See, behold, recognise, welcome.

Jessica is a researcher, writer, and singer-songwriter. She is studying at Trinity College Dublin, and is an ordinand with the Church of Ireland.

A Renaissance painting of Elizabeth greeting the Virgin birth show two woman reaching out to hug, while others look on.
Pontormo's Visitation, 1528.
Pontormo, Public domain, via Wikimedia Commons.

It is a gift when we encounter something — a walk, conversation, work of art — that gives insight into a story we’ve long held dear (or often, long wrestled with). Last week in a cinema in Limerick, a moment in the film Wicked did just that. 

For the last year or so, I have been thinking about an event in the Gospel of Luke traditionally called the Visitation. This is the moment when Mary, the mother of Jesus, after realizing she was pregnant, traveled from Galilee to the hill country in Judea where her cousin Elizabeth lived. Elizabeth was also pregnant with a son, who would be John the Baptist. When these two women see each other, the word ‘greet’ is used several times in quick succession: a moving ethos occurs of this very human act of greeting — seeing, beholding, recognizing, welcoming. In a moment of abundant overflow, they vocalize praises from the deep heart; Elizabeth calls out to Mary, and Mary responds back.  

This Visitation moment has captured hearts and minds through the centuries. One of my favourite examples is the sixteenth-century painting by Pontormo, and a 1995 work of video art by Bill Viola, which brings this painting to life. In both of these pieces, we see the kind of beholding that the Visitation involves. We see warmth enveloping warmth. We see the brightness of recognition. We see tender enfolding and embrace. We see welcome. I have come to believe that this greeting we humans long for.  

They see, greet, and welcome each other in an overflowing moment of beholding and recognition.

So, last week in the cinema. I am a big fan of Wicked and from the start of the film was thrilled with the cinematic version. But at the start of the scene when Elphaba (played luminously by Cynthia Erivo) walks onto the dance floor of the local disco, the film shifted. It was as if the whole movie slowed into something different: a kind of halved-open, shadow-light play of the heart. 

Elphaba, realizing how the hat she had put on was all too wrong, instead of running, leans into this electrifying space of vulnerability and exposure. As silence pounds, she lifts her hand to her forehead and bizarrely wriggles her fingers. Steps of a strange dance follow. Others look on, mortified and disgusted. Galinda (played incandescently by Ariana Grande) watches, her face stamped with distress. She had given Elphaba that hat, as a trick. Then, she decides and acts: she joins Elphaba on the dance floor and tries to follow the steps. 

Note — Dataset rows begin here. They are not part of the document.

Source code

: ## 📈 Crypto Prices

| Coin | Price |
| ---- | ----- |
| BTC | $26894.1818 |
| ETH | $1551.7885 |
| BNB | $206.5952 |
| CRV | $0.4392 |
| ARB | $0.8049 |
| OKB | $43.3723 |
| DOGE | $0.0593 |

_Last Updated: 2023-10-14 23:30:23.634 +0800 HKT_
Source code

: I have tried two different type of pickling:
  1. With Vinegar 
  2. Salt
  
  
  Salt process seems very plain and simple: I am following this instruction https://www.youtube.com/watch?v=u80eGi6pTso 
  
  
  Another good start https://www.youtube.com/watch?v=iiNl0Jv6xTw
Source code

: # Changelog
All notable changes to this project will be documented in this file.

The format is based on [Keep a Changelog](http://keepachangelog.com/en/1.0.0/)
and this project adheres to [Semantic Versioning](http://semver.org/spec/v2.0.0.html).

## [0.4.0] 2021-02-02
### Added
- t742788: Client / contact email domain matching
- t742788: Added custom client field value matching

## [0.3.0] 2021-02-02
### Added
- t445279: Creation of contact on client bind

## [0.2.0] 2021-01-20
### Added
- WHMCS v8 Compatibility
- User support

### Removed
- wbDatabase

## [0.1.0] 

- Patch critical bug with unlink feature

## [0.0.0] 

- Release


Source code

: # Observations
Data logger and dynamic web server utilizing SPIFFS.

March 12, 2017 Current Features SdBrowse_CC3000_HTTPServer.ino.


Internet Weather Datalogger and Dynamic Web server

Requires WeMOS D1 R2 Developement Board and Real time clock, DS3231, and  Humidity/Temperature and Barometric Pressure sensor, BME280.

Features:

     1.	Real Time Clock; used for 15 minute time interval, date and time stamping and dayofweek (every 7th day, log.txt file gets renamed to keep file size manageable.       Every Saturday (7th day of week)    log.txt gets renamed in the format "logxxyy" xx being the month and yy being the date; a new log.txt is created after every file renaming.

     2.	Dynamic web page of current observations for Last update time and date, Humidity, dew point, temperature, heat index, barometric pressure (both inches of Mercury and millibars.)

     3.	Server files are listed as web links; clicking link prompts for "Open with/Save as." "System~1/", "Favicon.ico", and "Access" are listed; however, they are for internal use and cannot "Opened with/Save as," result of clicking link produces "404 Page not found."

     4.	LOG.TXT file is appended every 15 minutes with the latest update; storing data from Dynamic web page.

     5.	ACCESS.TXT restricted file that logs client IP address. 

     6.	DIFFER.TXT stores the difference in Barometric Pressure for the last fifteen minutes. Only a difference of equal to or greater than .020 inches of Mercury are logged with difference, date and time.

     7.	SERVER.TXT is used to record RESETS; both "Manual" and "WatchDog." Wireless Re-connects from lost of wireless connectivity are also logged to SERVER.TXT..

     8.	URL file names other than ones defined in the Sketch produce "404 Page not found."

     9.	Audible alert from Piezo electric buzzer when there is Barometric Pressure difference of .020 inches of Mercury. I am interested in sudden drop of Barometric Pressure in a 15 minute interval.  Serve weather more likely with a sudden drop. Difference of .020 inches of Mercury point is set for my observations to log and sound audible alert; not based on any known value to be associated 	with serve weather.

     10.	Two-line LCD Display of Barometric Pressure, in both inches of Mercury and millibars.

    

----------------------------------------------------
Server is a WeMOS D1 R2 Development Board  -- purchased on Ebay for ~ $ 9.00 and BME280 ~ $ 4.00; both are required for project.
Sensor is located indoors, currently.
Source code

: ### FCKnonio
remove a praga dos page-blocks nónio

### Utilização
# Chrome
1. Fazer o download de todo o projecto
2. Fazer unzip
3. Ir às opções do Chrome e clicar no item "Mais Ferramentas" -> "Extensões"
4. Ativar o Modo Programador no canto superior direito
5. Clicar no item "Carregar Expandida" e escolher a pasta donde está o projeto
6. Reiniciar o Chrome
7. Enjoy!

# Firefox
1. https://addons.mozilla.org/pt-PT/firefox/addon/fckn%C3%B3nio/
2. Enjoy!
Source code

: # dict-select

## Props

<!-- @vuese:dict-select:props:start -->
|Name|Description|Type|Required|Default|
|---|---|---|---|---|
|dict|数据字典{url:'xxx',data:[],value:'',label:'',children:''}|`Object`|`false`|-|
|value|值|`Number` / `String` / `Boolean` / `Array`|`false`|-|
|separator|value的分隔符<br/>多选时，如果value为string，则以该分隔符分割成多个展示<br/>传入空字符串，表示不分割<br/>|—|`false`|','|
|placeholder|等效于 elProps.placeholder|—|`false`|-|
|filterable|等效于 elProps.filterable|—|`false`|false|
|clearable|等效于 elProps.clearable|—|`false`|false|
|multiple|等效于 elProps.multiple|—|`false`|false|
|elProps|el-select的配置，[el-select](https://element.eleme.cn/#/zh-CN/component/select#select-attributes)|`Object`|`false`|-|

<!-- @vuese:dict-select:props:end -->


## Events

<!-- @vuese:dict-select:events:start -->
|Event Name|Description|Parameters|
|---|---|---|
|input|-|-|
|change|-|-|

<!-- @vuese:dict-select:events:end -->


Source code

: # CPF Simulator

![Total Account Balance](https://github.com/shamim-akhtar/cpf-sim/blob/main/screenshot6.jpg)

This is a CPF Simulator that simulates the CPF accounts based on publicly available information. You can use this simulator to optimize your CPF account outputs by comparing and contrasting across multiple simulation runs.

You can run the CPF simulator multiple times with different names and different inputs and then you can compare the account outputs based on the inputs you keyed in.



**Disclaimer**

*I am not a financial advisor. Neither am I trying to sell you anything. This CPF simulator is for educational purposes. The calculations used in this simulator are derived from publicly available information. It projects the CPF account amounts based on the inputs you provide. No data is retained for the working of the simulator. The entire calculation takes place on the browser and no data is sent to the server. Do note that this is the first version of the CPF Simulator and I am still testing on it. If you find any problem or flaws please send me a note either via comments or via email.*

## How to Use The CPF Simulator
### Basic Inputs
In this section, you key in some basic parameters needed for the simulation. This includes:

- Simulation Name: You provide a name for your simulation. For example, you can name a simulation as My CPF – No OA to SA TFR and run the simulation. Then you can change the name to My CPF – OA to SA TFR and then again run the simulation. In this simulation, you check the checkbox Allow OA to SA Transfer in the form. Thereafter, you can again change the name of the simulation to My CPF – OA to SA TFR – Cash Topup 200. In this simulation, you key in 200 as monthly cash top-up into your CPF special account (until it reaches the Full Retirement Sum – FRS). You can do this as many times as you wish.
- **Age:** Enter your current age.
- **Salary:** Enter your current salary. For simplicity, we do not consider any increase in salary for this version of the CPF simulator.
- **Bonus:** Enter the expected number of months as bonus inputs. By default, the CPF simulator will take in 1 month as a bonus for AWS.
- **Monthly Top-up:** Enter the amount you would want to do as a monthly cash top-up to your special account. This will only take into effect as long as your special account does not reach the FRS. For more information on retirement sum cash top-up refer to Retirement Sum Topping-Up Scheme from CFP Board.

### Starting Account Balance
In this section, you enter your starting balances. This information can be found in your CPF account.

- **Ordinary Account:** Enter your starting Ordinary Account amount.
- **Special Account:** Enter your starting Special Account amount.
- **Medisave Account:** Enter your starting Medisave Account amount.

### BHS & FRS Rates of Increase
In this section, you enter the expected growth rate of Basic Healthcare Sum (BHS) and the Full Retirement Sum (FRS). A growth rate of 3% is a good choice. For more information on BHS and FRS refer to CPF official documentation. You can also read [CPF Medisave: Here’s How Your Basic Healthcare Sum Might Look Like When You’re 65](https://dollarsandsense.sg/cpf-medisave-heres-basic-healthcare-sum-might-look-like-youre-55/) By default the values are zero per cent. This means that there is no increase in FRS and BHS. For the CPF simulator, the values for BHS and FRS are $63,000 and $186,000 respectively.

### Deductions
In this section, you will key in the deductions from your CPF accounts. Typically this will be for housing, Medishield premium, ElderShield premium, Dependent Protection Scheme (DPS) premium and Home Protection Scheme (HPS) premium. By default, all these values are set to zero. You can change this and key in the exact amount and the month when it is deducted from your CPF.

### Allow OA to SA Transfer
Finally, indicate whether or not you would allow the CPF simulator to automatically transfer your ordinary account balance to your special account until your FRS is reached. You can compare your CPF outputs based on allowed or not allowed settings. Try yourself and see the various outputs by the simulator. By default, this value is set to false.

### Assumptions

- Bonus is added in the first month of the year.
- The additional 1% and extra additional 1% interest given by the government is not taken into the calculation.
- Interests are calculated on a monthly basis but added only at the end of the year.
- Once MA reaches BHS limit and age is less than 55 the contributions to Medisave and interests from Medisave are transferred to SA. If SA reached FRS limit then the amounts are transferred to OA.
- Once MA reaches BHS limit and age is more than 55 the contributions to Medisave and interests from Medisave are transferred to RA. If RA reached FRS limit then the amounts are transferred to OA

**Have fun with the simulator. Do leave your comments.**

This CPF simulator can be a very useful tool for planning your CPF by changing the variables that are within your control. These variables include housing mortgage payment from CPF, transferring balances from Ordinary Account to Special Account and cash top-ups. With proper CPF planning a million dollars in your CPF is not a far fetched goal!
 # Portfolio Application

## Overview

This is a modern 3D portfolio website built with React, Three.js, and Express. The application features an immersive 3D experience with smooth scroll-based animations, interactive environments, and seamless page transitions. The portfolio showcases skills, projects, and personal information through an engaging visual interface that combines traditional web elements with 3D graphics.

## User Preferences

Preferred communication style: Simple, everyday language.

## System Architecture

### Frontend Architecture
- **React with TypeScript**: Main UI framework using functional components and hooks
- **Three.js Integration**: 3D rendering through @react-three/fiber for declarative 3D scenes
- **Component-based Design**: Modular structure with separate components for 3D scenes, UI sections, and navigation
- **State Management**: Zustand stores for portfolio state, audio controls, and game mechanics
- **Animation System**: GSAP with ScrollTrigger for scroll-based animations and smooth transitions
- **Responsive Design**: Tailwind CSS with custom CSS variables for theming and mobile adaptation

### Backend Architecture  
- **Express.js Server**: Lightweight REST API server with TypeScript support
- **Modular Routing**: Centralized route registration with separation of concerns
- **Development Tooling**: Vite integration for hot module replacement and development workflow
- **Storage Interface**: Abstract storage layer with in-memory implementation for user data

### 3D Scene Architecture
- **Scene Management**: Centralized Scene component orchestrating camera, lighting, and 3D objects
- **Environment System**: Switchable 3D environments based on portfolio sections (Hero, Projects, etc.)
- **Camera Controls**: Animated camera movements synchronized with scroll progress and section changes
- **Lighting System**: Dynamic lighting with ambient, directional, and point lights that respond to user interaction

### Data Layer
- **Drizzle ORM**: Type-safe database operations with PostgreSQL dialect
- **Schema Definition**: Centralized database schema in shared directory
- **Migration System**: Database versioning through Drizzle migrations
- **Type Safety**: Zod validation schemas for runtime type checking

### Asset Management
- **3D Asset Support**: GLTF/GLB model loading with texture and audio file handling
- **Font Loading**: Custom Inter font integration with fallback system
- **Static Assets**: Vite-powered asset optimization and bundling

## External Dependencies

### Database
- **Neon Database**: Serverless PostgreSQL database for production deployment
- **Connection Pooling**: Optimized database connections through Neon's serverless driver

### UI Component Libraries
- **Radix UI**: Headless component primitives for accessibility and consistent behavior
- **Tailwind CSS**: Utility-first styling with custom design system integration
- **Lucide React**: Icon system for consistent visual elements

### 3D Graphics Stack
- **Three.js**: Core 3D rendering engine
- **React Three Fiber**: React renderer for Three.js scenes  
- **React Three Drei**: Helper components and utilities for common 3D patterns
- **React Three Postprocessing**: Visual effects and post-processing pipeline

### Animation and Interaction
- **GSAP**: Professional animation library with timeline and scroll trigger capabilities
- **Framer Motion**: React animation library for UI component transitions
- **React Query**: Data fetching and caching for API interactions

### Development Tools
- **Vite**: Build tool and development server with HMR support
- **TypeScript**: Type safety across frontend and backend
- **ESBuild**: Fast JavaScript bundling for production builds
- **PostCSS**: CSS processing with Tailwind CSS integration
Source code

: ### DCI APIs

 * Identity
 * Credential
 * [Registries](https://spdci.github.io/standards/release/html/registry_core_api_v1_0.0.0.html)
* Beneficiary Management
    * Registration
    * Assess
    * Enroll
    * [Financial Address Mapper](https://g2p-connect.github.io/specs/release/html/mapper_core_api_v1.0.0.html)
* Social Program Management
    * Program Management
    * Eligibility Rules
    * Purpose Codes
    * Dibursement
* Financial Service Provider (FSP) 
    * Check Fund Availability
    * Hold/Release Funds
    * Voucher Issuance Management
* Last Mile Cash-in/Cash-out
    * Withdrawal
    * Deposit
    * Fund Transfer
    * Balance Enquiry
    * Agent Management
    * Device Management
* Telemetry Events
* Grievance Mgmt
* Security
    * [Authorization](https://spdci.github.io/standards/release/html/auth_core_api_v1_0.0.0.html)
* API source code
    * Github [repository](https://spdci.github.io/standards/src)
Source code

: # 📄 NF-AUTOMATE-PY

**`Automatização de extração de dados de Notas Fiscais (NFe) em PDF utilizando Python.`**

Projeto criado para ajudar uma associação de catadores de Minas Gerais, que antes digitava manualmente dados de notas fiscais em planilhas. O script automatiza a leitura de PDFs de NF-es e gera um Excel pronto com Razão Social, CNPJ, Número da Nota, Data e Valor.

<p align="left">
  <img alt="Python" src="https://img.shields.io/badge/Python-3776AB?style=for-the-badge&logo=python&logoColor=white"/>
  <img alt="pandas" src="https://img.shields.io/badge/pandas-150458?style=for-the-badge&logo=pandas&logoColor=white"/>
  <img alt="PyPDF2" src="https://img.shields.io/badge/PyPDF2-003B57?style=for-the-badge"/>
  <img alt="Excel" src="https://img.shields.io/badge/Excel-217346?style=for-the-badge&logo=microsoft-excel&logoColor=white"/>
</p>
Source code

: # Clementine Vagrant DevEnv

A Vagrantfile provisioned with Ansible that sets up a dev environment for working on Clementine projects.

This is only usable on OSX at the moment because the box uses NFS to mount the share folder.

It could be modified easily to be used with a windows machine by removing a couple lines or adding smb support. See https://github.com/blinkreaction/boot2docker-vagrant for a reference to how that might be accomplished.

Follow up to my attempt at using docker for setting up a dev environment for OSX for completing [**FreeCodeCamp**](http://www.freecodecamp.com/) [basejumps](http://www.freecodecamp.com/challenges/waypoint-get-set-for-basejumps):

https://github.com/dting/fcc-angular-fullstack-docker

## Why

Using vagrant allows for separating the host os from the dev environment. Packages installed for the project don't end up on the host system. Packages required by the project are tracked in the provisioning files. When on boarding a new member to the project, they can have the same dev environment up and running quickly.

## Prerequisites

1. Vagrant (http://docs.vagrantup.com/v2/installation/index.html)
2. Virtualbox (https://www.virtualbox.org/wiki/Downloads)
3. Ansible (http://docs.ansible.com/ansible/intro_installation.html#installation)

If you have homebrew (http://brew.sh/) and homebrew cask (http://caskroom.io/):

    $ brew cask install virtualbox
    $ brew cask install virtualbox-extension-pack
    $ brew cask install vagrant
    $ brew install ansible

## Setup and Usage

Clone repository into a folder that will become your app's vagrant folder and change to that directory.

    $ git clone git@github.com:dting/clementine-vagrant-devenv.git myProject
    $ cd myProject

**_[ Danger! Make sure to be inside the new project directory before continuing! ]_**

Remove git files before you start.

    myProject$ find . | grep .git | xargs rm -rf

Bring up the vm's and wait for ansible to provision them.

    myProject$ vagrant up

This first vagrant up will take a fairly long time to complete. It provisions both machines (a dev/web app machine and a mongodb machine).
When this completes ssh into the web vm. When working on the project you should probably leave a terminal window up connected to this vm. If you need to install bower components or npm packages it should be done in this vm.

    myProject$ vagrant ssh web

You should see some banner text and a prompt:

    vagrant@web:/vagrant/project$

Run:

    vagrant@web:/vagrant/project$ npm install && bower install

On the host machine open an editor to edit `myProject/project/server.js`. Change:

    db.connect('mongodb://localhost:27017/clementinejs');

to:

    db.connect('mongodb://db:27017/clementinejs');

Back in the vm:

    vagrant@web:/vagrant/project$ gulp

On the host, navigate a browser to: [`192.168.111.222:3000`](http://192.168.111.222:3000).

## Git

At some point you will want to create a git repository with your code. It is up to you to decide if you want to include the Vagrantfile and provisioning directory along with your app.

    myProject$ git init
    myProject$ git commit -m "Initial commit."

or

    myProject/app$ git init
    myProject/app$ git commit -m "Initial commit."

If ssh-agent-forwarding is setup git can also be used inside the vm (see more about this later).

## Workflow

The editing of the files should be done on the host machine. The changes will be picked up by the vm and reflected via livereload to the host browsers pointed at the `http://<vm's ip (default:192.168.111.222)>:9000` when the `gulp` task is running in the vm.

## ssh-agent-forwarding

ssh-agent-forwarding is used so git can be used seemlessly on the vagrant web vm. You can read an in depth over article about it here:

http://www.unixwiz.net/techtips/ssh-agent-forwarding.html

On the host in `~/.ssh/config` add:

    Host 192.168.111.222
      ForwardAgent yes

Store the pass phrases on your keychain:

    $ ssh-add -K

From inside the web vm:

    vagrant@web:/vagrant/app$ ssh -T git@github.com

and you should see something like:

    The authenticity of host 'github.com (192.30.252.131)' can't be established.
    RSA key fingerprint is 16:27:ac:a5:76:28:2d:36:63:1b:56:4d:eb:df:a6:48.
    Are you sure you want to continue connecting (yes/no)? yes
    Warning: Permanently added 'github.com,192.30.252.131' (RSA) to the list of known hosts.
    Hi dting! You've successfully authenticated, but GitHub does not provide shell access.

Narratively, the moment is the hinge to their friendship, securing them together in scenes that follow. But, before the narrative arc moves on, it dips down and stretches out. The lens rests closely on the two faces, separately, and we are drawn into the slopes of Elphaba’s face and the shine in Galinda’s eyes — and in the way they are drawn into the reality of the other’s face.  

They see, greet, and welcome each other in an overflowing moment of beholding and recognition. Such seeing shapes both. Such seeing brings them to be part of something whole. Sitting there in the cinema, my breath caught: I felt I was watching an iteration of that moment in Judea’s hill country from long ago, when two women also greeted each other. 

Serendipitously, because we are in Year C of the Anglican Church’s Lectionary — as in, we are in the third set of scheduled readings from the Bible — this year’s fourth Sunday of Advent reading presents the Visitation. This Sunday, as we tip from Advent season (a stretch of time marked by waiting) into Christmas (celebrating the birth of Christ and God-made-flesh, God-with-us), the long-suffering waiting of Advent funnels through this stunning moment of recognition. As the nativity narrative unfolds around them, Mary and Elizabeth enact this mutual, abundant recognition, and we have the chance to behold them beholding each other, so that our own sensibilities for seeing and being seen are given a glimpse into how this kind of wholeness-making can happen.  

I think too their praises give us an even deeper glimpse into what makes this wholeness real. They rejoice in the God who comes to us, and is-with-us, who heals us so that we too can participate in this kind of greeting — with God, with ourselves, and with one another. And that healing is so needed; as Mary’s words ring out unfettered, she praises God for empowering the lowly, those caught in dreadful structures of power. The ethos of deep greeting can happen no other way. 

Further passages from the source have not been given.